Why Facebook's fake news fix is bound to fail
The epidemic of fake news is upon us. Or so our cultural leaders have decided. It's infiltrating our social media feeds and our Google searches, planting seeds of untruth with such sway over our opinions as to alter the results of the 2016 presidential election. The horror!
I, for one, am not convinced. I'm not convinced that fake news is more of a problem today than it was five years ago, or even 50 years ago. And I'm certainly not convinced that it played a vote-moving role in the recent presidential election.
But never mind all that. The public is angry. The media is angry. And Facebook has a plan!
Here are the basics: Stories deemed "fake" will not be removed from Facebook, but they will be "flagged," meaning a small notice will appear below them, stating they have been "disputed by third party fact-checkers." Facebook has enrolled media and nonprofit groups to do this fact checking. The first four are ABC News, PolitiFact, The Washington Post, and Snopes. If at least two decide that a story doesn't pass the smell test, that story will get the flag.
This is a clever business move by Facebook. The participants have stated they're doing this for free as a public service. But this service will help Facebook improve its algorithms, which decide what posts appear in your news feed. That algorithm, of course, is Facebook's top-secret weapon, since it's what keeps us coming back to the site day after day after day.
But despite how shrewd this moneymaking move is, it's still likely to be a disaster.
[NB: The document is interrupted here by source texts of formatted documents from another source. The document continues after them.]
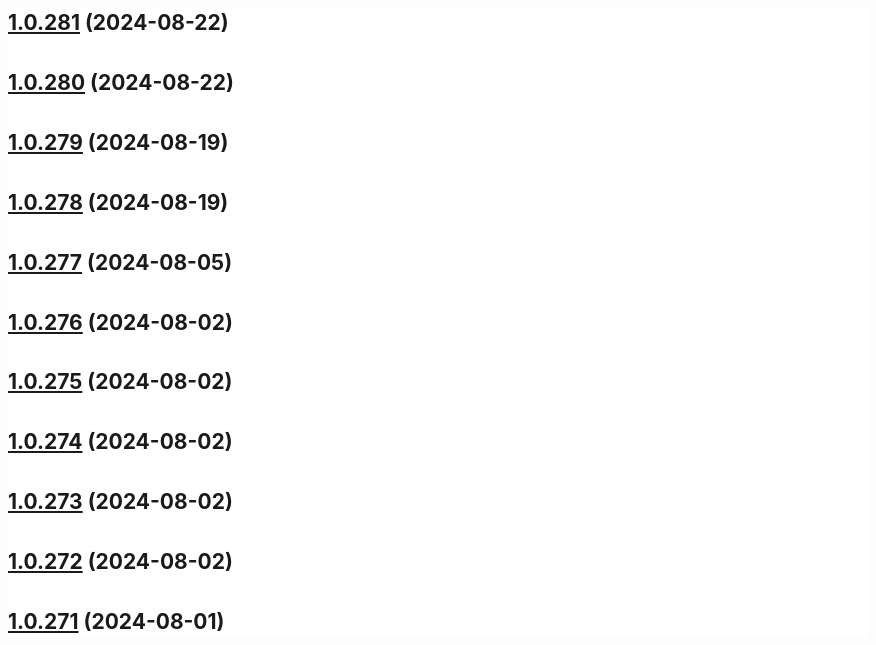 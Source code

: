 ## [1.0.281](https://github.com/VirtoCommerce/vendor-portal/compare/v1.0.280...v1.0.281) (2024-08-22)



## [1.0.280](https://github.com/VirtoCommerce/vendor-portal/compare/v1.0.279...v1.0.280) (2024-08-22)



## [1.0.279](https://github.com/VirtoCommerce/vendor-portal/compare/v1.0.278...v1.0.279) (2024-08-19)



## [1.0.278](https://github.com/VirtoCommerce/vendor-portal/compare/v1.0.277...v1.0.278) (2024-08-19)



## [1.0.277](https://github.com/VirtoCommerce/vendor-portal/compare/v1.0.276...v1.0.277) (2024-08-05)



## [1.0.276](https://github.com/VirtoCommerce/vendor-portal/compare/v1.0.275...v1.0.276) (2024-08-02)



## [1.0.275](https://github.com/VirtoCommerce/vendor-portal/compare/v1.0.274...v1.0.275) (2024-08-02)



## [1.0.274](https://github.com/VirtoCommerce/vendor-portal/compare/v1.0.273...v1.0.274) (2024-08-02)



## [1.0.273](https://github.com/VirtoCommerce/vendor-portal/compare/v1.0.272...v1.0.273) (2024-08-02)



## [1.0.272](https://github.com/VirtoCommerce/vendor-portal/compare/v1.0.271...v1.0.272) (2024-08-02)



## [1.0.271](https://github.com/VirtoCommerce/vendor-portal/compare/v1.0.270...v1.0.271) (2024-08-01)
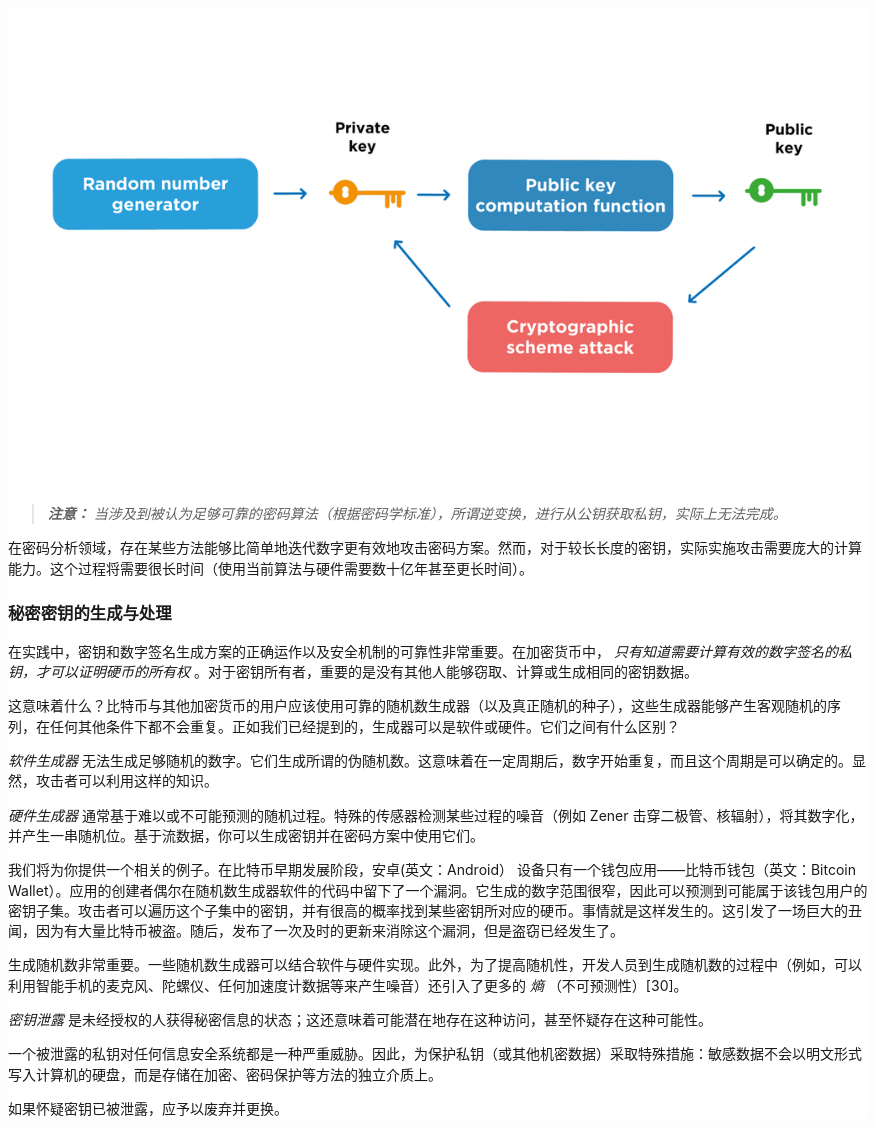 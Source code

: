 ![图 3–1](/resources/img/volume-1/3.1-introduction-to-cryptography/3.1-public-and-private-relation.png "图 3–1")

> **_注意：_** _当涉及到被认为足够可靠的密码算法（根据密码学标准），所谓逆变换，进行从公钥获取私钥，实际上无法完成。_

在密码分析领域，存在某些方法能够比简单地迭代数字更有效地攻击密码方案。然而，对于较长长度的密钥，实际实施攻击需要庞大的计算能力。这个过程将需要很长时间（使用当前算法与硬件需要数十亿年甚至更长时间）。


### 秘密密钥的生成与处理

在实践中，密钥和数字签名生成方案的正确运作以及安全机制的可靠性非常重要。在加密货币中， _只有知道需要计算有效的数字签名的私钥，才可以证明硬币的所有权_ 。对于密钥所有者，重要的是没有其他人能够窃取、计算或生成相同的密钥数据。

这意味着什么？比特币与其他加密货币的用户应该使用可靠的随机数生成器（以及真正随机的种子），这些生成器能够产生客观随机的序列，在任何其他条件下都不会重复。正如我们已经提到的，生成器可以是软件或硬件。它们之间有什么区别？

_软件生成器_ 无法生成足够随机的数字。它们生成所谓的伪随机数。这意味着在一定周期后，数字开始重复，而且这个周期是可以确定的。显然，攻击者可以利用这样的知识。

_硬件生成器_ 通常基于难以或不可能预测的随机过程。特殊的传感器检测某些过程的噪音（例如 Zener 击穿二极管、核辐射），将其数字化，并产生一串随机位。基于流数据，你可以生成密钥并在密码方案中使用它们。

我们将为你提供一个相关的例子。在比特币早期发展阶段，安卓(英文：Android） 设备只有一个钱包应用——比特币钱包（英文：Bitcoin Wallet）。应用的创建者偶尔在随机数生成器软件的代码中留下了一个漏洞。它生成的数字范围很窄，因此可以预测到可能属于该钱包用户的密钥子集。攻击者可以遍历这个子集中的密钥，并有很高的概率找到某些密钥所对应的硬币。事情就是这样发生的。这引发了一场巨大的丑闻，因为有大量比特币被盗。随后，发布了一次及时的更新来消除这个漏洞，但是盗窃已经发生了。

生成随机数非常重要。一些随机数生成器可以结合软件与硬件实现。此外，为了提高随机性，开发人员到生成随机数的过程中（例如，可以利用智能手机的麦克风、陀螺仪、任何加速度计数据等来产生噪音）还引入了更多的 _熵_ （不可预测性）[30]。

_密钥泄露_ 是未经授权的人获得秘密信息的状态；这还意味着可能潜在地存在这种访问，甚至怀疑存在这种可能性。

一个被泄露的私钥对任何信息安全系统都是一种严重威胁。因此，为保护私钥（或其他机密数据）采取特殊措施：敏感数据不会以明文形式写入计算机的硬盘，而是存储在加密、密码保护等方法的独立介质上。

如果怀疑密钥已被泄露，应予以废弃并更换。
Allow me to explain why.
For a lot of people who are attracted to fake news, this flag might start to look like validation. I mean, come on: People who buy actual conspiracy theories aren't going to be swayed by the fact that Facebook — or The Washington Post, for that matter — say it's not true that Mossad reptilians live in Ivanka Trump's brain. If anything, it might encourage them to trust such stories more, out of rebellion.
But perhaps more importantly, these "fact-checkers" simply can't be trusted to do the job Facebook wants them to do.
Mark Zuckerberg took pains to explain that he only wants to go after "clear hoaxes" and not target anything in the "gray area" of opinion. That's incredibly hard to do consistently well.
Fake news is attractive because public trust in the media has plummeted. Public trust in the media has plummeted in large part because many organizations suffer from worldview biases that tend to taint their coverage.
This is especially true of the organizations Facebook has picked. For example, PolitiFact has beclowned itself over and over and over again. For example, it rated as "mostly false" that premiums would rise under ObamaCare, or that "health insurance premiums are rising under ObamaCare." But, in fact, premiums are rising.
I don't think PolitiFact is evil. I don't think they're biased on purpose. That's why it's so insidious. The people are unconsciously primed to read what Camp A says under a negative light, and what Camp B says under a positive light.
I think Zuckerberg is sincere when he says he only wants to target hoaxes. And maybe that's what the people involved in this "fact-checking" enterprise will do. But it could backfire. Indeed, it could be a disaster.